--- Task goal ---
Which lines in the records below hold the word "Foundation"? Copy each of them.

—————

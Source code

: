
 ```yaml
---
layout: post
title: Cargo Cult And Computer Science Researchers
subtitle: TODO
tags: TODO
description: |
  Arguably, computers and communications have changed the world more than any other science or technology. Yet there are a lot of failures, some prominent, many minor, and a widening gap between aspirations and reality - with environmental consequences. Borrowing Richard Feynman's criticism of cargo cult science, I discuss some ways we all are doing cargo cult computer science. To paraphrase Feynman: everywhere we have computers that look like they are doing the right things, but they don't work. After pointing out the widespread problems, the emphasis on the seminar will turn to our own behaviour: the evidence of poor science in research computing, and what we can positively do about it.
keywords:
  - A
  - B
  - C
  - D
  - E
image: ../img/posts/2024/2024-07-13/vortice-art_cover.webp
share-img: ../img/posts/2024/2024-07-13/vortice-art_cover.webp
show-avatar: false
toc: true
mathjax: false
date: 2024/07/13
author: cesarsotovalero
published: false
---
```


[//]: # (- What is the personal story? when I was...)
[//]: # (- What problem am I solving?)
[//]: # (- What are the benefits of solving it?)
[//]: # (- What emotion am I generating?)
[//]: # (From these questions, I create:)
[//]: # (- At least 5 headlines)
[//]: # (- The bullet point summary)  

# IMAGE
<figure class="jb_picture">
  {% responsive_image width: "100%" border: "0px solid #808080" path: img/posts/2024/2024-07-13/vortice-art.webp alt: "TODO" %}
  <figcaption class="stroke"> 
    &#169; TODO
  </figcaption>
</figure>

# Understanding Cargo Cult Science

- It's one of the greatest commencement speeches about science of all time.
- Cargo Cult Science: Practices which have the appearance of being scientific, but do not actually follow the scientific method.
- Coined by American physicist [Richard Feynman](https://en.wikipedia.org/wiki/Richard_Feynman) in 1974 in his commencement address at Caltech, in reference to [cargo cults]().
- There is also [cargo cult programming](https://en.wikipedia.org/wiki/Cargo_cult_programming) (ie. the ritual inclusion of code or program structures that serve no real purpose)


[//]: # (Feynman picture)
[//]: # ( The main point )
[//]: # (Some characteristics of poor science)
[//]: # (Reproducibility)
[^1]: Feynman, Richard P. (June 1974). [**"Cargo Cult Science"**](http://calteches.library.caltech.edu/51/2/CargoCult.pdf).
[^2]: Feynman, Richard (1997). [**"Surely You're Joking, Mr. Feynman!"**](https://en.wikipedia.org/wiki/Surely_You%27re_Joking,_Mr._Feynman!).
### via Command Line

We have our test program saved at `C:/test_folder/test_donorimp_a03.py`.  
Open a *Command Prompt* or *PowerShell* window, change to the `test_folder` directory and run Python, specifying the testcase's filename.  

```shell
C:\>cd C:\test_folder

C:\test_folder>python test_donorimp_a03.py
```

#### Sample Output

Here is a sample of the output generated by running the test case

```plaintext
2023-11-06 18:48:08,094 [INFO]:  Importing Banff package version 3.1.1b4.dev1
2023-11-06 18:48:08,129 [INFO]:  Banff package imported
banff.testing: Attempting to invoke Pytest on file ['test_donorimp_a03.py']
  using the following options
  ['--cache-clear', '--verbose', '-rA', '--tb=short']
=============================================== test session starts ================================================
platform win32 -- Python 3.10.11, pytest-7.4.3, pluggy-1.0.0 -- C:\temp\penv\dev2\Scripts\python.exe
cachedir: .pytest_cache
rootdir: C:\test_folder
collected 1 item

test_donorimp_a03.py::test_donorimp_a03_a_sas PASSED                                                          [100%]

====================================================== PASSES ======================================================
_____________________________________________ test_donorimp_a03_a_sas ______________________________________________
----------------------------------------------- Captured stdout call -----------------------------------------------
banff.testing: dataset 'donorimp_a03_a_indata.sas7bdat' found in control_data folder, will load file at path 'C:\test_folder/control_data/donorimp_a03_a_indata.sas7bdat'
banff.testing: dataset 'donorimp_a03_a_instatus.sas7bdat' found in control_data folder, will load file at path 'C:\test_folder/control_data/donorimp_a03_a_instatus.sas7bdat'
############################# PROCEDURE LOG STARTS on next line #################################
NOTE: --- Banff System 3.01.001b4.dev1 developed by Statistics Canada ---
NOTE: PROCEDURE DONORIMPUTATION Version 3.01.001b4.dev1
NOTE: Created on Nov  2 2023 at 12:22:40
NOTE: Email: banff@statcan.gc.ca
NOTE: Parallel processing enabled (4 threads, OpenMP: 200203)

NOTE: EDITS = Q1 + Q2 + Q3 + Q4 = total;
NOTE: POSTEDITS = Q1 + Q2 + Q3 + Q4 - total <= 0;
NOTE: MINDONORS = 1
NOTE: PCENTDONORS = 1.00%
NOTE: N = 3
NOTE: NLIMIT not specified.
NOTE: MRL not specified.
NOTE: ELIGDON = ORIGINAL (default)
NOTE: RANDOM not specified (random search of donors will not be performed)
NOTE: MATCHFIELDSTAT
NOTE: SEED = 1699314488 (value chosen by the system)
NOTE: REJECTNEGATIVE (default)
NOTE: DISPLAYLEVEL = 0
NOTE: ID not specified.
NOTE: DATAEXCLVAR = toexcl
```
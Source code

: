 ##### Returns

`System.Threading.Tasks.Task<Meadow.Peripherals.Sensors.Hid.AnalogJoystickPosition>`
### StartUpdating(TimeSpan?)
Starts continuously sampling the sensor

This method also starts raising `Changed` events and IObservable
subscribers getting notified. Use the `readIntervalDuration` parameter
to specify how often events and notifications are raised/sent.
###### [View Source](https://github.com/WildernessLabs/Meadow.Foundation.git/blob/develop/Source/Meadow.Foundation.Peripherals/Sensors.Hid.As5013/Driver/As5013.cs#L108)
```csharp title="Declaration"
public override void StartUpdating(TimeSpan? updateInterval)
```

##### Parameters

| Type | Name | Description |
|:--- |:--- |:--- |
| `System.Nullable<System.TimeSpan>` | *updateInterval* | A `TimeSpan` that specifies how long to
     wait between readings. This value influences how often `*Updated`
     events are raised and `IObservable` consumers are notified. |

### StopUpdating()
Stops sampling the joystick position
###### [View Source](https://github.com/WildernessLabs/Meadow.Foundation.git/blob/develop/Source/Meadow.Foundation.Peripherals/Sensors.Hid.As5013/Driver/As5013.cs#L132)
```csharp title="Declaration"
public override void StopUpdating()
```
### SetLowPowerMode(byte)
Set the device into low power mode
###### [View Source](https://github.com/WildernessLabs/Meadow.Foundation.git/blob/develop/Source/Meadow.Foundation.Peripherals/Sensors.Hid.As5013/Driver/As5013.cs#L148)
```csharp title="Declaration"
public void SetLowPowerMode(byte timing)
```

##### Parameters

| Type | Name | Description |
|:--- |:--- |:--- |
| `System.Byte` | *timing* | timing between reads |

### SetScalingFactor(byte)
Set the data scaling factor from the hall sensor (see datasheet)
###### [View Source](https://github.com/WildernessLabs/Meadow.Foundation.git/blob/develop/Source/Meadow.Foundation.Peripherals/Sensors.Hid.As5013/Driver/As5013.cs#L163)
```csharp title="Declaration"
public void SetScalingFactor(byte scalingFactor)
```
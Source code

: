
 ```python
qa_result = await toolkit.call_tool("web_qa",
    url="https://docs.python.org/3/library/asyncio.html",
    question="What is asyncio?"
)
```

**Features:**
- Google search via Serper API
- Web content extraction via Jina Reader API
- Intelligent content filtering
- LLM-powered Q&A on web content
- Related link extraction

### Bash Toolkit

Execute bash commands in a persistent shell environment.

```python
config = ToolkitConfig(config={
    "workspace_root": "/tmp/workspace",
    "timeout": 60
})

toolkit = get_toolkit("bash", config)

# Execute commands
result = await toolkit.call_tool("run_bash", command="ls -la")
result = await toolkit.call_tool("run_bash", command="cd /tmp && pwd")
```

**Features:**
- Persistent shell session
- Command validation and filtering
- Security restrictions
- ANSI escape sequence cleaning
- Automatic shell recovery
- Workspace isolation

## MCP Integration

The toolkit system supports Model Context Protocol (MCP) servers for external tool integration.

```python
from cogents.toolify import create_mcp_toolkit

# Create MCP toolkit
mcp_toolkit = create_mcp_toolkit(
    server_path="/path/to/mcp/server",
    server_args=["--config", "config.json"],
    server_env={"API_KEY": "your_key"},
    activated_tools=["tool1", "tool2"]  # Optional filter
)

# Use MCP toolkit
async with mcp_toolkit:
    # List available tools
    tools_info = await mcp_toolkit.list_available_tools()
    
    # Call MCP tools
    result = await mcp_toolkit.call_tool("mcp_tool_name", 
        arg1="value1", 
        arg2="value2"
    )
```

—————

--- Solution to this exercise ---
###### [View Source](https://github.com/WildernessLabs/Meadow.Foundation.git/blob/develop/Source/Meadow.Foundation.Peripherals/Sensors.Hid.As5013/Driver/As5013.cs#L108)
###### [View Source](https://github.com/WildernessLabs/Meadow.Foundation.git/blob/develop/Source/Meadow.Foundation.Peripherals/Sensors.Hid.As5013/Driver/As5013.cs#L132)
###### [View Source](https://github.com/WildernessLabs/Meadow.Foundation.git/blob/develop/Source/Meadow.Foundation.Peripherals/Sensors.Hid.As5013/Driver/As5013.cs#L148)
###### [View Source](https://github.com/WildernessLabs/Meadow.Foundation.git/blob/develop/Source/Meadow.Foundation.Peripherals/Sensors.Hid.As5013/Driver/As5013.cs#L163)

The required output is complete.